───── RECORD EXCERPTS ─────

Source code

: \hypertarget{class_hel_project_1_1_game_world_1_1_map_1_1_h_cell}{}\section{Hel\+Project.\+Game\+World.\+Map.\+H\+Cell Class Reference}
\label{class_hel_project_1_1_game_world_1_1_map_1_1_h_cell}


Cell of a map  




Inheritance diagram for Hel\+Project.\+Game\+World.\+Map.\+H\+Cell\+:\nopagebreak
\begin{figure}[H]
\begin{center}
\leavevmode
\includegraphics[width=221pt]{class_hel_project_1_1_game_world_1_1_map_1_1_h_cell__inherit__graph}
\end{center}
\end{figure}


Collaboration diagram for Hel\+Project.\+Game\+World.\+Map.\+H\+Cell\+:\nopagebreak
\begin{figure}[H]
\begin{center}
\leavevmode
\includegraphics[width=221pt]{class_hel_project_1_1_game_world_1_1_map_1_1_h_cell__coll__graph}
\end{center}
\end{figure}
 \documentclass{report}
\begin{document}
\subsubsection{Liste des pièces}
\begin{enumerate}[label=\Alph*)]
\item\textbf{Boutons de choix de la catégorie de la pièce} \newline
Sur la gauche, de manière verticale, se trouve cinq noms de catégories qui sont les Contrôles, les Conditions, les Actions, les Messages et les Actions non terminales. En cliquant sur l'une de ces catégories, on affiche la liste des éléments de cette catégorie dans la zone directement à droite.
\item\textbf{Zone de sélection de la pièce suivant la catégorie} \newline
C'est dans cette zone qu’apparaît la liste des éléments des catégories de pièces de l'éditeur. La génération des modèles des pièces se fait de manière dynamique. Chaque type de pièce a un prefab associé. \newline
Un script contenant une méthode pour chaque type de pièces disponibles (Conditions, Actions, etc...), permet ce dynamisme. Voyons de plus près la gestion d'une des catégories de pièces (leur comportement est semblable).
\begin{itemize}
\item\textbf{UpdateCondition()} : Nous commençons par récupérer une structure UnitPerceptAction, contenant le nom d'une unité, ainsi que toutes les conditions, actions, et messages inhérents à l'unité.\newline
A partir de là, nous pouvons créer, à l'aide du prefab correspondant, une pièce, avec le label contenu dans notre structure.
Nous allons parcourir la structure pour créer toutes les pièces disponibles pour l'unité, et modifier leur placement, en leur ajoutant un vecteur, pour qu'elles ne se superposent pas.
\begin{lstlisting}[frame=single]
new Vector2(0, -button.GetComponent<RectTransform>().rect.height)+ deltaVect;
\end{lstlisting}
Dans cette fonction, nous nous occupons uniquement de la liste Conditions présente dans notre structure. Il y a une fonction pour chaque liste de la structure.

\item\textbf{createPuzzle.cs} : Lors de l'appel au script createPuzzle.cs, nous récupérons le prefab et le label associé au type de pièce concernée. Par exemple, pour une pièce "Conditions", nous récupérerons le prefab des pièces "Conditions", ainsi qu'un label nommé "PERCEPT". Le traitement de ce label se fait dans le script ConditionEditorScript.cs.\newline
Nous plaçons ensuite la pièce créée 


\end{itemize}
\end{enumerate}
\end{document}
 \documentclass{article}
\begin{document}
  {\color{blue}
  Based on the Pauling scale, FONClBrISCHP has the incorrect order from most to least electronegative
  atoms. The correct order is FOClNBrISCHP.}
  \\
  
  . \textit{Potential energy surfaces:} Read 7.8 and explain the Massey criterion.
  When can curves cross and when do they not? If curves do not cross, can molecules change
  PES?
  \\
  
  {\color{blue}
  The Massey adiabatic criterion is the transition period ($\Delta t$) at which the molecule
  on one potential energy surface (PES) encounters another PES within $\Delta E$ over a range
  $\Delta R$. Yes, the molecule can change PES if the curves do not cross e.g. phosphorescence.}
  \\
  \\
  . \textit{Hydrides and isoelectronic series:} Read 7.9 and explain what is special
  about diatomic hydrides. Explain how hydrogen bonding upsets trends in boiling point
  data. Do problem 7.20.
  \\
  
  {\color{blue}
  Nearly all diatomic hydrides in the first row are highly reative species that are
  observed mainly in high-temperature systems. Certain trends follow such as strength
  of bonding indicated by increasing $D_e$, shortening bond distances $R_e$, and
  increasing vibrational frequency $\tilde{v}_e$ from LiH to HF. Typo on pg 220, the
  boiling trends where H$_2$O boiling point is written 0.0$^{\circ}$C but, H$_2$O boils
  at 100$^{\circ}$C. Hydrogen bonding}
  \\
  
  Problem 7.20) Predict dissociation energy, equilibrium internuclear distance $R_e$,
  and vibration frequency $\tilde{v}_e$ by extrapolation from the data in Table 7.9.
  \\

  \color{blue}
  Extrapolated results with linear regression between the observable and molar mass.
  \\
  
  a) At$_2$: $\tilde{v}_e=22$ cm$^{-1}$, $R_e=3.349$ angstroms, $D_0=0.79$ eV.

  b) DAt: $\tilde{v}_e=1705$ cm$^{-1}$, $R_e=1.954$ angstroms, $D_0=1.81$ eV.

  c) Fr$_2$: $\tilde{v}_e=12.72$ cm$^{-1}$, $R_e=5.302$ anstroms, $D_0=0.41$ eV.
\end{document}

─────

A single number is required: the count of lines in the data above that include the word "script".

2